Be exact. Print each record as it stands.

### RECORDED INFORMATION

------------------------------

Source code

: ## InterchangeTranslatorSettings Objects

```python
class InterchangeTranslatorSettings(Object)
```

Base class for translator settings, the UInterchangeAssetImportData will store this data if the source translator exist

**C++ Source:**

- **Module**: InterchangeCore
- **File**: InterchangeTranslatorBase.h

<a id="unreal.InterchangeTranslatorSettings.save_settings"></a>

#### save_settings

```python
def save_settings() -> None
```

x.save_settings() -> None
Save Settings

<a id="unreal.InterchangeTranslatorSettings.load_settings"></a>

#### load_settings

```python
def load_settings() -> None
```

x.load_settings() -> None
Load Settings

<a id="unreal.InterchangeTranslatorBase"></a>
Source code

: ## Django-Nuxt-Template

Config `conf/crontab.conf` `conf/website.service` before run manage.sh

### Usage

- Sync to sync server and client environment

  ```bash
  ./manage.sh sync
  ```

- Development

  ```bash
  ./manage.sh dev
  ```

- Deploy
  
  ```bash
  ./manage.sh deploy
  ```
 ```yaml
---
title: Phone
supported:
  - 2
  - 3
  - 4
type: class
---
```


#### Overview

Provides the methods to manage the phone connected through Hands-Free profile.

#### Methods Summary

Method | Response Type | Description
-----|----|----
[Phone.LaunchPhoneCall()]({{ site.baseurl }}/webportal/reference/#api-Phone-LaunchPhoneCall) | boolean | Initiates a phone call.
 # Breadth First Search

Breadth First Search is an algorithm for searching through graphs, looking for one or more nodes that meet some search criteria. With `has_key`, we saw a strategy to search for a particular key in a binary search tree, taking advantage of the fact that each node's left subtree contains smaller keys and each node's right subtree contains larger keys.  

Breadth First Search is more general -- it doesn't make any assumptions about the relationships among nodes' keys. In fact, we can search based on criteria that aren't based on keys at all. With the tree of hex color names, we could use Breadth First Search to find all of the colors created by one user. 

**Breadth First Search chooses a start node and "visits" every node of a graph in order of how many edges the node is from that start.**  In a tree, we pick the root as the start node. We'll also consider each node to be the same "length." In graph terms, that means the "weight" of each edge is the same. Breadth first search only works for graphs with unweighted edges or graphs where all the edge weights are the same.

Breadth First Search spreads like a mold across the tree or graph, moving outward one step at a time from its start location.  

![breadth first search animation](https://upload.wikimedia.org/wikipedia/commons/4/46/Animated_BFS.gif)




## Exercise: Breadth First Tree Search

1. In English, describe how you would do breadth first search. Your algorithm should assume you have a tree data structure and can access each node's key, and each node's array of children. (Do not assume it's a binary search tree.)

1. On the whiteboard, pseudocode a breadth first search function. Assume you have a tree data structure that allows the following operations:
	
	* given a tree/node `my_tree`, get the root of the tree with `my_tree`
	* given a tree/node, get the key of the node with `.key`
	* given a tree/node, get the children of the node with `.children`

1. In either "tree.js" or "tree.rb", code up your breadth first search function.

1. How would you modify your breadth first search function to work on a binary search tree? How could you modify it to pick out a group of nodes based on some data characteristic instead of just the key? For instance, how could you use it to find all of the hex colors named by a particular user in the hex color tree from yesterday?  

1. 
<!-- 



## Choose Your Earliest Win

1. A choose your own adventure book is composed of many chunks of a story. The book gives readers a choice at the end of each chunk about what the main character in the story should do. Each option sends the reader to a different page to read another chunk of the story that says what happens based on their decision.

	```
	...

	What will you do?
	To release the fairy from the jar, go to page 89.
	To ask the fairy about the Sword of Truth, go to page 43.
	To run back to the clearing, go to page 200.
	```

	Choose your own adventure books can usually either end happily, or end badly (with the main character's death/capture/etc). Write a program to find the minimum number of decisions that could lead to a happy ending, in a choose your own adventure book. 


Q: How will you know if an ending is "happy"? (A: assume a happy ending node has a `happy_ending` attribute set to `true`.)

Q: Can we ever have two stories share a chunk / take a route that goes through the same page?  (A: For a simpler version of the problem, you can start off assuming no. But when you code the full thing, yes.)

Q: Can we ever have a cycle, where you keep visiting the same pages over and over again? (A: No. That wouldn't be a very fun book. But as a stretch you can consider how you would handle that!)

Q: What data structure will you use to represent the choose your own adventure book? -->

------------------------------

### TASK OUTPUT
Source code

: ## InterchangeTranslatorSettings Objects

```python
class InterchangeTranslatorSettings(Object)
```

Base class for translator settings, the UInterchangeAssetImportData will store this data if the source translator exist

**C++ Source:**

- **Module**: InterchangeCore
- **File**: InterchangeTranslatorBase.h

<a id="unreal.InterchangeTranslatorSettings.save_settings"></a>

#### save_settings

```python
def save_settings() -> None
```

x.save_settings() -> None
Save Settings

<a id="unreal.InterchangeTranslatorSettings.load_settings"></a>

#### load_settings

```python
def load_settings() -> None
```

x.load_settings() -> None
Load Settings

<a id="unreal.InterchangeTranslatorBase"></a>
Source code

: ## Django-Nuxt-Template

Config `conf/crontab.conf` `conf/website.service` before run manage.sh

### Usage

- Sync to sync server and client environment

  ```bash
  ./manage.sh sync
  ```

- Development

  ```bash
  ./manage.sh dev
  ```

- Deploy
  
  ```bash
  ./manage.sh deploy
  ```
 ```yaml
---
title: Phone
supported:
  - 2
  - 3
  - 4
type: class
---
```


#### Overview

Provides the methods to manage the phone connected through Hands-Free profile.

#### Methods Summary

Method | Response Type | Description
-----|----|----
[Phone.LaunchPhoneCall()]({{ site.baseurl }}/webportal/reference/#api-Phone-LaunchPhoneCall) | boolean | Initiates a phone call.
 # Breadth First Search

Breadth First Search is an algorithm for searching through graphs, looking for one or more nodes that meet some search criteria. With `has_key`, we saw a strategy to search for a particular key in a binary search tree, taking advantage of the fact that each node's left subtree contains smaller keys and each node's right subtree contains larger keys.  

Breadth First Search is more general -- it doesn't make any assumptions about the relationships among nodes' keys. In fact, we can search based on criteria that aren't based on keys at all. With the tree of hex color names, we could use Breadth First Search to find all of the colors created by one user. 

**Breadth First Search chooses a start node and "visits" every node of a graph in order of how many edges the node is from that start.**  In a tree, we pick the root as the start node. We'll also consider each node to be the same "length." In graph terms, that means the "weight" of each edge is the same. Breadth first search only works for graphs with unweighted edges or graphs where all the edge weights are the same.

Breadth First Search spreads like a mold across the tree or graph, moving outward one step at a time from its start location.  

![breadth first search animation](https://upload.wikimedia.org/wikipedia/commons/4/46/Animated_BFS.gif)




## Exercise: Breadth First Tree Search

1. In English, describe how you would do breadth first search. Your algorithm should assume you have a tree data structure and can access each node's key, and each node's array of children. (Do not assume it's a binary search tree.)

1. On the whiteboard, pseudocode a breadth first search function. Assume you have a tree data structure that allows the following operations:
	
	* given a tree/node `my_tree`, get the root of the tree with `my_tree`
	* given a tree/node, get the key of the node with `.key`
	* given a tree/node, get the children of the node with `.children`

1. In either "tree.js" or "tree.rb", code up your breadth first search function.

1. How would you modify your breadth first search function to work on a binary search tree? How could you modify it to pick out a group of nodes based on some data characteristic instead of just the key? For instance, how could you use it to find all of the hex colors named by a particular user in the hex color tree from yesterday?  

1. 
<!-- 



## Choose Your Earliest Win

1. A choose your own adventure book is composed of many chunks of a story. The book gives readers a choice at the end of each chunk about what the main character in the story should do. Each option sends the reader to a different page to read another chunk of the story that says what happens based on their decision.

	```
	...

	What will you do?
	To release the fairy from the jar, go to page 89.
	To ask the fairy about the Sword of Truth, go to page 43.
	To run back to the clearing, go to page 200.
	```

	Choose your own adventure books can usually either end happily, or end badly (with the main character's death/capture/etc). Write a program to find the minimum number of decisions that could lead to a happy ending, in a choose your own adventure book. 


Q: How will you know if an ending is "happy"? (A: assume a happy ending node has a `happy_ending` attribute set to `true`.)

Q: Can we ever have two stories share a chunk / take a route that goes through the same page?  (A: For a simpler version of the problem, you can start off assuming no. But when you code the full thing, yes.)

Q: Can we ever have a cycle, where you keep visiting the same pages over and over again? (A: No. That wouldn't be a very fun book. But as a stretch you can consider how you would handle that!)

Q: What data structure will you use to represent the choose your own adventure book? -->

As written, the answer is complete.